> _Exercise_: Where a line of the entries holds the string "commit", copy that line.

> _Data to examine_:

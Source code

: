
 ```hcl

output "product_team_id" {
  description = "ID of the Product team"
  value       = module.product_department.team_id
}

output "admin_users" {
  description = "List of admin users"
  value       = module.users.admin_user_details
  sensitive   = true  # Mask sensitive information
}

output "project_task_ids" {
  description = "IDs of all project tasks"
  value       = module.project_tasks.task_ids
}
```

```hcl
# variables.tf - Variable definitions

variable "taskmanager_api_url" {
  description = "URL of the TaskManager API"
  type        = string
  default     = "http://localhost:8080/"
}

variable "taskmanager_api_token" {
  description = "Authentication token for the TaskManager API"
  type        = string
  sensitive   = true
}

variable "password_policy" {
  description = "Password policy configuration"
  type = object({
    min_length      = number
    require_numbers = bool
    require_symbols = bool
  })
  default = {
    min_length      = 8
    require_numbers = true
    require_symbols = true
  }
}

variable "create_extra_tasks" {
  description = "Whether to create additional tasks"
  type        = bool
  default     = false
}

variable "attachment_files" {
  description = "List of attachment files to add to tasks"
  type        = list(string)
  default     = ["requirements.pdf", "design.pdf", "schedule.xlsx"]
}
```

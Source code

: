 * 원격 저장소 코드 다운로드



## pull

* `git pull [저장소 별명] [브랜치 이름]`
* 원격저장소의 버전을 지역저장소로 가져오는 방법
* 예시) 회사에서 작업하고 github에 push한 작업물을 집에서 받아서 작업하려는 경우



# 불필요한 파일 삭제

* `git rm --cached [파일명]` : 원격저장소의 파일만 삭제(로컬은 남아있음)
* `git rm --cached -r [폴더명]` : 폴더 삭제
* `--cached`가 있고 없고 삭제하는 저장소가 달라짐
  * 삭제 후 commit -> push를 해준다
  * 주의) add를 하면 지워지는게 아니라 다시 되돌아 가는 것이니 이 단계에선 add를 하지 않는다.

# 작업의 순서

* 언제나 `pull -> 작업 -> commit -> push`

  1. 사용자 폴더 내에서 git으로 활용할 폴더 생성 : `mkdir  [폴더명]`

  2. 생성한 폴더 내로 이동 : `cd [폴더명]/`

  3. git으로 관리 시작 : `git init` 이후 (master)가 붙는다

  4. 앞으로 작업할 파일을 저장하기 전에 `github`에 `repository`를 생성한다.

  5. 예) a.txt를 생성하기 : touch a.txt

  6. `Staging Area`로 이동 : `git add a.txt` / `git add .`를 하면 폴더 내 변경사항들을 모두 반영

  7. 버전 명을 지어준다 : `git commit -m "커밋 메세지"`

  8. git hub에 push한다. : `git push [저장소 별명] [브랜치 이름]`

> _Reply to the task_:
  * 삭제 후 commit -> push를 해준다
* 언제나 `pull -> 작업 -> commit -> push`
  7. 버전 명을 지어준다 : `git commit -m "커밋 메세지"`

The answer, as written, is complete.